How can I buy a digital asset sold by an artist?

4 comments

Talk to one and get something commissioned, then sign a contract about what copyrights you're acquiring from them. NFTs provide none of those.
Fine artists who are known in the international art market do not take commissions. They also do not give buyers of a piece copyright (obviously both of these things are even more true if they are dead).

You also wouldn't be able to distinguish a fake painted for a few thousand dollars, much less so with a print or digital art, so the physical artifact is somewhat meaningless as well, at least as far as value goes. Collectors buy pieces and keep them in storage. They might buy a piece without ever laying eyes on the physical artifact.

The art market has always run on provenance and certificates of authenticity. You could argue that fine art is bullshit, and you can also that a blockchain is not necessary to keep track of certificates of authenticity, but arguing that the entire concept of art ownership without copyright is bullshit is to ignore what the reality of the art market has always been.

What digital assets are you referring to? During the NFT frenzy, the NFTs in question did not convey any assets that I'm aware of -- they transferred no unique physical artifacts, nor ownership of any copyrights or trademarks.

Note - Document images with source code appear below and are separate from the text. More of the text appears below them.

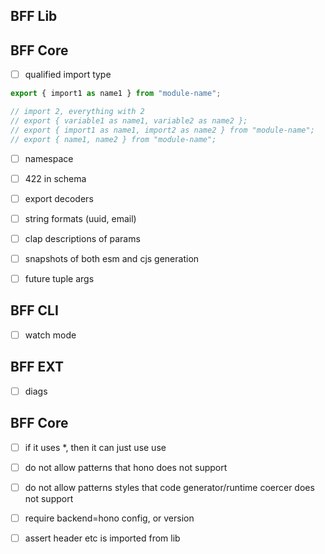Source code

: ## BFF Lib

## BFF Core

- [ ] qualified import type

```ts
export { import1 as name1 } from "module-name";

// import 2, everything with 2
// export { variable1 as name1, variable2 as name2 };
// export { import1 as name1, import2 as name2 } from "module-name";
// export { name1, name2 } from "module-name";
```

- [ ] namespace

- [ ] 422 in schema

- [ ] export decoders
- [ ] string formats (uuid, email)

- [ ] clap descriptions of params
- [ ] snapshots of both esm and cjs generation

- [ ] future tuple args

## BFF CLI

- [ ] watch mode

## BFF EXT

- [ ] diags

## BFF Core

- [ ] if it uses \*, then it can just use use
- [ ] do not allow patterns that hono does not support
- [ ] do not allow patterns styles that code generator/runtime coercer does not support
- [ ] require backend=hono config, or version

- [ ] assert header etc is imported from lib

The NFTs just included public URLs pointing to files, so pepole were effectively buying and selling certificates of authenticity for artwork without owning the actual artwork itself!

However you want, but you can’t prevent it being copied or made “ununique” in any “real” way. Or somehow have control over the means by which it is consumed or produced.

Many places make money off of digital assets, but there’s no pretext of it somehow being scarce.

NFTs are not a good solution to buying artwork. They are a novel concept, but translating that to conventional problems around ownership is difficult and probably not the best solution.
They could be used by TicketMaster for tickets. That’s about the most realistic use case I could come up with.
Digital tickets for anything that uses tickets, deeds for transfer of real property, execution of contracts, etc.

Any use case in which some blob of data corresponds to an individually specifiable concrete thing is a suitable use case for NFTs.

The problem with the speculative frenzy a few years ago was that the NFTs in question did not convey ownership over anything -- people were trading the NFTs themselves rather than using them as deeds/contracts/tickets corresponding to some other external asset. If the NFTs were used to convey copyright ownership or exclusive usage rights to the underlying artwork, they'd have made a lot more sense, but as it played out, people were paying huge sums of money for what amounted to tickets to nowhere.

NFTs are a great solution for demonstrating provenance. They can function as digital certificates of authenticity for an asset. Treating them as assets themselves, though, is pretty ridiculous.